Читать книгу La Reina Roja онлайн | страница 8
No lo defraudan. Desde los palcos es posible ver el líquido metálico y tornasolado que mana de la boca de Sansón. El sol de verano se refleja en él como en un espejo de agua, y pinta un canal que baja por el cuello del campeón hasta su armadura.
Esto es lo que divide de verdad a Rojos y Plateados: el color de nuestra sangre. Por algún motivo, esta simple diferencia a ellos los vuelve más fuertes, más listos, mejores que nosotros.
Sansón escupe, proyecta en el ruedo un rayo de sangre plateada. A diez metros de él, Cantos empuña su espada y se dispone a terminar con esto.
—Pobre tonto —murmullo.
Parece que Kilorn está en lo cierto. Un simple saco de boxeo.
Cantos avanza pesadamente por la arena con la espada en alto y los ojos encendidos. Pero se congela a medio camino y su armadura suena debido a la súbita pausa. Desde el centro del ruedo, el guerrero sangrante le arroja una mirada que cimbra.
Sansón truena los dedos y Cantos camina, en sincronía perfecta con los movimientos del alfeñique. Anda boquiabierto, como si se hubiese vuelto torpe o bruto. Como si hubiera perdido la razón.
Yo no puedo creer lo que ven mis ojos.
Un silencio de muerte recorre la plaza mientras miramos sin comprender la escena que se desarrolla bajo nosotros. Ni siquiera Kilorn habla.
—Un susurro… —suelto yo.
Nunca había visto uno en la plaza; dudo que alguien lo haya hecho. Los susurros son raros, peligrosos y efectivos, incluso entre los Plateados, incluso en la capital. Los rumores sobre ellos varían, pero todo se reduce a algo simple y estremecedor: pueden entrar en tu cabeza, leer tus pensamientos y controlar tu mente. Y eso es justo lo que Sansón hace en este instante, se abre paso con sus murmuraciones a través de la armadura y los músculos de Cantos hasta su indefenso cerebro.

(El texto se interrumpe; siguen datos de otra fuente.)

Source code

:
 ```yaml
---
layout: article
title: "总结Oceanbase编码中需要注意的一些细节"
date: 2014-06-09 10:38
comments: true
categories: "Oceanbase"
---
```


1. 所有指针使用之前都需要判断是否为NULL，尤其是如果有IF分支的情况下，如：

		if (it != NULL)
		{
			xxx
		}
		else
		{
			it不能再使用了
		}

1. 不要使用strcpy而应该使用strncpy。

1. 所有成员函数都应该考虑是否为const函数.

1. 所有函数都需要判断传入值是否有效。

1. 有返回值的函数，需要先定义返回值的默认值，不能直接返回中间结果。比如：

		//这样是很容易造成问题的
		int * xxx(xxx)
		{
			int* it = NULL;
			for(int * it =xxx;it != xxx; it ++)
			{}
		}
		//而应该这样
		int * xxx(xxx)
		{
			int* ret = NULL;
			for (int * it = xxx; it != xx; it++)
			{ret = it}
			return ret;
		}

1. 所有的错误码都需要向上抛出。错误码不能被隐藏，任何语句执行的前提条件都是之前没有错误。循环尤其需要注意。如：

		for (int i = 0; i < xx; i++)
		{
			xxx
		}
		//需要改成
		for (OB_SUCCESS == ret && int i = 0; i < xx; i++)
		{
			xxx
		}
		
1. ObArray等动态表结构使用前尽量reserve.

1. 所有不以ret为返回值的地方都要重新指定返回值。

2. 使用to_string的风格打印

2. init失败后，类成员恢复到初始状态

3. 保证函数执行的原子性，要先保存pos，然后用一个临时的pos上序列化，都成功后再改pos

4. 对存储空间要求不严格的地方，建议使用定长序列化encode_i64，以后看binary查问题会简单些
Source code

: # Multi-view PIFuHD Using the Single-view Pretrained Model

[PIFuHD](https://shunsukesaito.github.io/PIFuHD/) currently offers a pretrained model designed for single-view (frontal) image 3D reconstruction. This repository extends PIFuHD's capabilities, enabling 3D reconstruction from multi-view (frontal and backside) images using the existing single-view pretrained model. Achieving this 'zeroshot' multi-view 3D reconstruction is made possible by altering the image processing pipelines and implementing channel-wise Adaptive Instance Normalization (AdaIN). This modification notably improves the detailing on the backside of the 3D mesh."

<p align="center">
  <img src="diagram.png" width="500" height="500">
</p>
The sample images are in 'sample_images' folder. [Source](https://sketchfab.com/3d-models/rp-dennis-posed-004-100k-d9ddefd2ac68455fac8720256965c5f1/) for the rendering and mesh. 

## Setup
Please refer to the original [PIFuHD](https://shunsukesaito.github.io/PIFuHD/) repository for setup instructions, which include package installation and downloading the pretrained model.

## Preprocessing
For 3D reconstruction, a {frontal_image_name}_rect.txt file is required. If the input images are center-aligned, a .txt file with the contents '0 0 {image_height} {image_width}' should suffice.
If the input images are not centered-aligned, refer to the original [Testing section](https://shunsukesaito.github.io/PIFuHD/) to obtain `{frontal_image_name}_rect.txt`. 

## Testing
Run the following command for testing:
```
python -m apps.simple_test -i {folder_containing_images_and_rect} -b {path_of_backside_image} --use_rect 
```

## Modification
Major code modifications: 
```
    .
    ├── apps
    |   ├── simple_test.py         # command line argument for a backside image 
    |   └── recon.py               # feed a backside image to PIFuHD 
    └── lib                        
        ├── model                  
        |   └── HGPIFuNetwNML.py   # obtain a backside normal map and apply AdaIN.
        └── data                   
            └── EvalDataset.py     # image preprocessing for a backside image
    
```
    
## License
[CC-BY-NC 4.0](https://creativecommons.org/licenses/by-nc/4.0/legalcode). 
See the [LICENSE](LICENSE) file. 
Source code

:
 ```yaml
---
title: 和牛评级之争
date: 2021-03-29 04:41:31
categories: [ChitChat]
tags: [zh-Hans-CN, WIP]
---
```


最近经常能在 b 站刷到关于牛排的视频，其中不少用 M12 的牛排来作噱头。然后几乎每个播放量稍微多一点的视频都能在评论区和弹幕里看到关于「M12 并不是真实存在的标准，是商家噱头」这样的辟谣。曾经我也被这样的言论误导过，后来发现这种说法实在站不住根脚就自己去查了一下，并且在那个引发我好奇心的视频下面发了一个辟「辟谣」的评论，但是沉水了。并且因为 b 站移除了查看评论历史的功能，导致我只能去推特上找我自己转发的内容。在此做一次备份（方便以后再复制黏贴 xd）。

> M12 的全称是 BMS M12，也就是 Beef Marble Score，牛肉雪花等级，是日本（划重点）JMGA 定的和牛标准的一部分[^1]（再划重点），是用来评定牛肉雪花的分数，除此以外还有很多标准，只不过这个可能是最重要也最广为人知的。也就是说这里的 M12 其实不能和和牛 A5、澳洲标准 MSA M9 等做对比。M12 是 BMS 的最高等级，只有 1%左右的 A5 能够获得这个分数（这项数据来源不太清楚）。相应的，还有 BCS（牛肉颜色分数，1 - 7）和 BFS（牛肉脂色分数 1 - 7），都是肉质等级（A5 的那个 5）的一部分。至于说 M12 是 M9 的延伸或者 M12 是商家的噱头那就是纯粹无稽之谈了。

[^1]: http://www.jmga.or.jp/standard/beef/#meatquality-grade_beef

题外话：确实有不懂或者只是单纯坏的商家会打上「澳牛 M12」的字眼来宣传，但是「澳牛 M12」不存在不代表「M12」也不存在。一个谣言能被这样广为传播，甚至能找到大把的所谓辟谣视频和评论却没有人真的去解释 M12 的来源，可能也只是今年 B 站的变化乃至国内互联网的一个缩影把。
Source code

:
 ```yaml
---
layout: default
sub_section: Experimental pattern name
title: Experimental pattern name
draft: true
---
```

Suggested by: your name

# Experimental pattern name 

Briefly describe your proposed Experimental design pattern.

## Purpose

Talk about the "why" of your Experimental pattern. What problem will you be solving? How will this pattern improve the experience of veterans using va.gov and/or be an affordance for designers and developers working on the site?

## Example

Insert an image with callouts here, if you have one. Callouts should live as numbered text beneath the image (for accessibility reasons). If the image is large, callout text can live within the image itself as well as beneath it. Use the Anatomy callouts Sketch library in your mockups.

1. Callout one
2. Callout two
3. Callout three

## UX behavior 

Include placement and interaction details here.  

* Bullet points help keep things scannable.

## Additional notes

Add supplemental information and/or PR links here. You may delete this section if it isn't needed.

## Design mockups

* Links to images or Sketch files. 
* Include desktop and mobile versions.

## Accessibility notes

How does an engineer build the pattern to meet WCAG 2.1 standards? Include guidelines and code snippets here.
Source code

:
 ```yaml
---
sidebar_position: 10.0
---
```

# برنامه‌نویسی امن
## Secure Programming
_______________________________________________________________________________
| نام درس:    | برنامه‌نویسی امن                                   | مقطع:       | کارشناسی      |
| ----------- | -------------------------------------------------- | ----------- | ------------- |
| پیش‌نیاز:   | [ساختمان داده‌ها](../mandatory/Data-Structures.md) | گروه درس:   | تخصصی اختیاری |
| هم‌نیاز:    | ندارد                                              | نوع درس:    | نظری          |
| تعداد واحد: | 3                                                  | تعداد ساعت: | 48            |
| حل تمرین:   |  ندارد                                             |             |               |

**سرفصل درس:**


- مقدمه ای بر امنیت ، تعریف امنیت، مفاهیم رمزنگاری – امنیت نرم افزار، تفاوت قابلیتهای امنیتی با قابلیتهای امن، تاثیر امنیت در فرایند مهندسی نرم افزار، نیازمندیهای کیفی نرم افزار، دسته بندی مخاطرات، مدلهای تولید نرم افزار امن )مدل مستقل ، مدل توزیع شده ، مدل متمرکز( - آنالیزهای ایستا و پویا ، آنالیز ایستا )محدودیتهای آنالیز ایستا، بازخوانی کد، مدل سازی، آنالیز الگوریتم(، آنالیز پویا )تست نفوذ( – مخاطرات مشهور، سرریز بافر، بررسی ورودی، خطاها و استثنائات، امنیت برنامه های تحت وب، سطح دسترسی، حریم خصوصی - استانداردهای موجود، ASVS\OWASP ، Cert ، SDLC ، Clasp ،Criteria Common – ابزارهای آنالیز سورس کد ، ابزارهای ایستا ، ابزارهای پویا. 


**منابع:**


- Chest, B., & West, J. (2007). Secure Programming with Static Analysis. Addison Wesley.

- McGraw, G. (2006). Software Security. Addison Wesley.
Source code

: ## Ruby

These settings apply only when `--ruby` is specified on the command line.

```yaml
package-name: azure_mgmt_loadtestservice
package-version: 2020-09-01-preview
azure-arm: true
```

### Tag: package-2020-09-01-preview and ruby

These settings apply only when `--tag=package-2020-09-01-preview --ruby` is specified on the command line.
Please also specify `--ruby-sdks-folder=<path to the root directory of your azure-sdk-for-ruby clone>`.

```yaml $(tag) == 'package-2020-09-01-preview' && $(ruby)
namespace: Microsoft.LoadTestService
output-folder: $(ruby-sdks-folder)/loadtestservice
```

Cantos alza la espada con mano temblorosa. Intenta resistirse al poder de Sansón. Pero fuerte como es, su mente no puede luchar contra el enemigo.
Otro giro de la mano de Sansón y la sangre plateada salpica la arena justo cuando, atravesando su propia armadura, Cantos hunde la espada en su propio vientre. Pese a que estoy en los asientos más altos, puedo oír el horrible chapoteo del metal que traspasa la carne.